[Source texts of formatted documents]

________________________________________

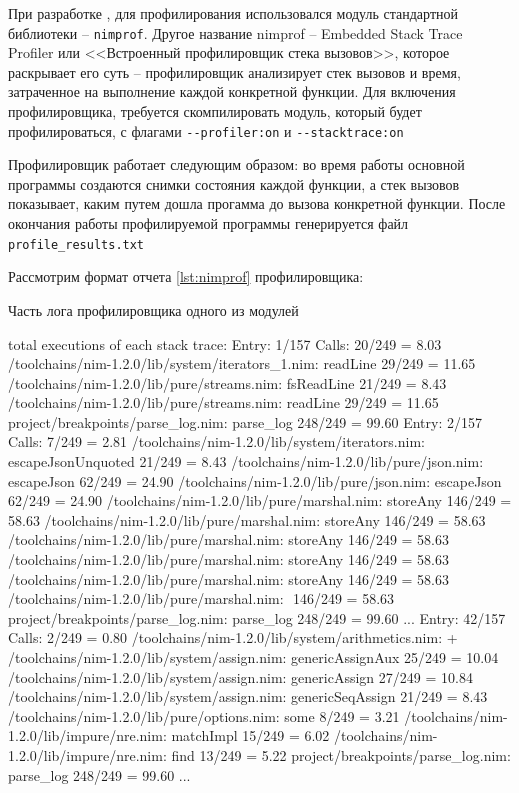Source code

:При разработке {\ProgModule}, для профилирования использовался
модуль стандартной библиотеки -- \verb|nimprof|. Другое название nimprof --
Embedded Stack Trace Profiler или <<Встроенный профилировщик стека вызовов>>,
которое раскрывает его суть -- профилировщик анализирует стек вызовов и время,
затраченное на выполнение каждой конкретной функции.
Для включения профилировщика, требуется скомпилировать модуль, который будет
профилироваться, с флагами \verb|--profiler:on| и \verb|--stacktrace:on|

Профилировщик работает следующим образом:
во время работы основной программы создаются снимки состояния каждой функции,
а стек вызовов показывает, каким путем дошла прогамма до вызова конкретной 
функции. После окончания работы профилируемой программы генерируется файл
\verb|profile_results.txt|

Рассмотрим формат отчета \autoref{lst:nimprof} профилировщика:
\begin{ListingEnv}[!h]
    \captiondelim{ }
    \caption{Часть лога профилировщика одного из модулей}\label{lst:nimprof}
    \small
    \begin{Verb}[]
total executions of each stack trace:
Entry: 1/157 Calls: 20/249 = 8.03%
  /toolchains/nim-1.2.0/lib/system/iterators_1.nim: readLine 29/249 = 11.65%
  /toolchains/nim-1.2.0/lib/pure/streams.nim: fsReadLine 21/249 = 8.43%
  /toolchains/nim-1.2.0/lib/pure/streams.nim: readLine 29/249 = 11.65%
  project/breakpoints/parse_log.nim: parse_log 248/249 = 99.60%
Entry: 2/157 Calls: 7/249 = 2.81%
  /toolchains/nim-1.2.0/lib/system/iterators.nim: escapeJsonUnquoted 21/249 = 8.43%
  /toolchains/nim-1.2.0/lib/pure/json.nim: escapeJson 62/249 = 24.90%
  /toolchains/nim-1.2.0/lib/pure/json.nim: escapeJson 62/249 = 24.90%
  /toolchains/nim-1.2.0/lib/pure/marshal.nim: storeAny 146/249 = 58.63%
  /toolchains/nim-1.2.0/lib/pure/marshal.nim: storeAny 146/249 = 58.63%
  /toolchains/nim-1.2.0/lib/pure/marshal.nim: storeAny 146/249 = 58.63%
  /toolchains/nim-1.2.0/lib/pure/marshal.nim: storeAny 146/249 = 58.63%
  /toolchains/nim-1.2.0/lib/pure/marshal.nim: storeAny 146/249 = 58.63%
  /toolchains/nim-1.2.0/lib/pure/marshal.nim: $$ 146/249 = 58.63%
  project/breakpoints/parse_log.nim: parse_log 248/249 = 99.60%
  ...
Entry: 42/157 Calls: 2/249 = 0.80%
  /toolchains/nim-1.2.0/lib/system/arithmetics.nim: +%
  /toolchains/nim-1.2.0/lib/system/assign.nim: genericAssignAux 25/249 = 10.04%
  /toolchains/nim-1.2.0/lib/system/assign.nim: genericAssign 27/249 = 10.84%
  /toolchains/nim-1.2.0/lib/system/assign.nim: genericSeqAssign 21/249 = 8.43%
  /toolchains/nim-1.2.0/lib/pure/options.nim: some 8/249 = 3.21%
  /toolchains/nim-1.2.0/lib/impure/nre.nim: matchImpl 15/249 = 6.02%
  /toolchains/nim-1.2.0/lib/impure/nre.nim: find 13/249 = 5.22%
  project/breakpoints/parse_log.nim: parse_log 248/249 = 99.60%
  ...
    \end{Verb}
\end{ListingEnv}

________________________________________

WORK REQUEST » Return each entry exactly as it appears above, but exclude the pictures.

ANSWER FOR THIS EXERCISE »
Source code

:При разработке {\ProgModule}, для профилирования использовался
модуль стандартной библиотеки -- \verb|nimprof|. Другое название nimprof --
Embedded Stack Trace Profiler или <<Встроенный профилировщик стека вызовов>>,
которое раскрывает его суть -- профилировщик анализирует стек вызовов и время,
затраченное на выполнение каждой конкретной функции.
Для включения профилировщика, требуется скомпилировать модуль, который будет
профилироваться, с флагами \verb|--profiler:on| и \verb|--stacktrace:on|

Профилировщик работает следующим образом:
во время работы основной программы создаются снимки состояния каждой функции,
а стек вызовов показывает, каким путем дошла прогамма до вызова конкретной 
функции. После окончания работы профилируемой программы генерируется файл
\verb|profile_results.txt|

Рассмотрим формат отчета \autoref{lst:nimprof} профилировщика:
\begin{ListingEnv}[!h]
    \captiondelim{ }
    \caption{Часть лога профилировщика одного из модулей}\label{lst:nimprof}
    \small
    \begin{Verb}[]
total executions of each stack trace:
Entry: 1/157 Calls: 20/249 = 8.03%
  /toolchains/nim-1.2.0/lib/system/iterators_1.nim: readLine 29/249 = 11.65%
  /toolchains/nim-1.2.0/lib/pure/streams.nim: fsReadLine 21/249 = 8.43%
  /toolchains/nim-1.2.0/lib/pure/streams.nim: readLine 29/249 = 11.65%
  project/breakpoints/parse_log.nim: parse_log 248/249 = 99.60%
Entry: 2/157 Calls: 7/249 = 2.81%
  /toolchains/nim-1.2.0/lib/system/iterators.nim: escapeJsonUnquoted 21/249 = 8.43%
  /toolchains/nim-1.2.0/lib/pure/json.nim: escapeJson 62/249 = 24.90%
  /toolchains/nim-1.2.0/lib/pure/json.nim: escapeJson 62/249 = 24.90%
  /toolchains/nim-1.2.0/lib/pure/marshal.nim: storeAny 146/249 = 58.63%
  /toolchains/nim-1.2.0/lib/pure/marshal.nim: storeAny 146/249 = 58.63%
  /toolchains/nim-1.2.0/lib/pure/marshal.nim: storeAny 146/249 = 58.63%
  /toolchains/nim-1.2.0/lib/pure/marshal.nim: storeAny 146/249 = 58.63%
  /toolchains/nim-1.2.0/lib/pure/marshal.nim: storeAny 146/249 = 58.63%
  /toolchains/nim-1.2.0/lib/pure/marshal.nim: $$ 146/249 = 58.63%
  project/breakpoints/parse_log.nim: parse_log 248/249 = 99.60%
  ...
Entry: 42/157 Calls: 2/249 = 0.80%
  /toolchains/nim-1.2.0/lib/system/arithmetics.nim: +%
  /toolchains/nim-1.2.0/lib/system/assign.nim: genericAssignAux 25/249 = 10.04%
  /toolchains/nim-1.2.0/lib/system/assign.nim: genericAssign 27/249 = 10.84%
  /toolchains/nim-1.2.0/lib/system/assign.nim: genericSeqAssign 21/249 = 8.43%
  /toolchains/nim-1.2.0/lib/pure/options.nim: some 8/249 = 3.21%
  /toolchains/nim-1.2.0/lib/impure/nre.nim: matchImpl 15/249 = 6.02%
  /toolchains/nim-1.2.0/lib/impure/nre.nim: find 13/249 = 5.22%
  project/breakpoints/parse_log.nim: parse_log 248/249 = 99.60%
  ...
    \end{Verb}
\end{ListingEnv}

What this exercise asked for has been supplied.